Your output is the line containing "des charges complet]()" plus all lines after it to the end of the records, reproduced exactly, with nothing else.
Available records Start Marker
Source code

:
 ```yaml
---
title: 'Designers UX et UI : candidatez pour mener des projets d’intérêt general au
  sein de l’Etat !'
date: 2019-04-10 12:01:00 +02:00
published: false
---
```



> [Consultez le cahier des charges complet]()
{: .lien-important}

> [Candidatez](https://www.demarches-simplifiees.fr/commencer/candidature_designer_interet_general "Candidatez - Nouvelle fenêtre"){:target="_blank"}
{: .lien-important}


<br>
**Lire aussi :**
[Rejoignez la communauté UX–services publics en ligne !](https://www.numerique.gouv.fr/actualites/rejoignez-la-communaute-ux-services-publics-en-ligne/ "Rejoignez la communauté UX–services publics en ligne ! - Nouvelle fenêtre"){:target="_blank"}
Available records End Marker
Solution to this task
> [Consultez le cahier des charges complet]()
{: .lien-important}

> [Candidatez](https://www.demarches-simplifiees.fr/commencer/candidature_designer_interet_general "Candidatez - Nouvelle fenêtre"){:target="_blank"}
{: .lien-important}


<br>
**Lire aussi :**
[Rejoignez la communauté UX–services publics en ligne !](https://www.numerique.gouv.fr/actualites/rejoignez-la-communaute-ux-services-publics-en-ligne/ "Rejoignez la communauté UX–services publics en ligne ! - Nouvelle fenêtre"){:target="_blank"}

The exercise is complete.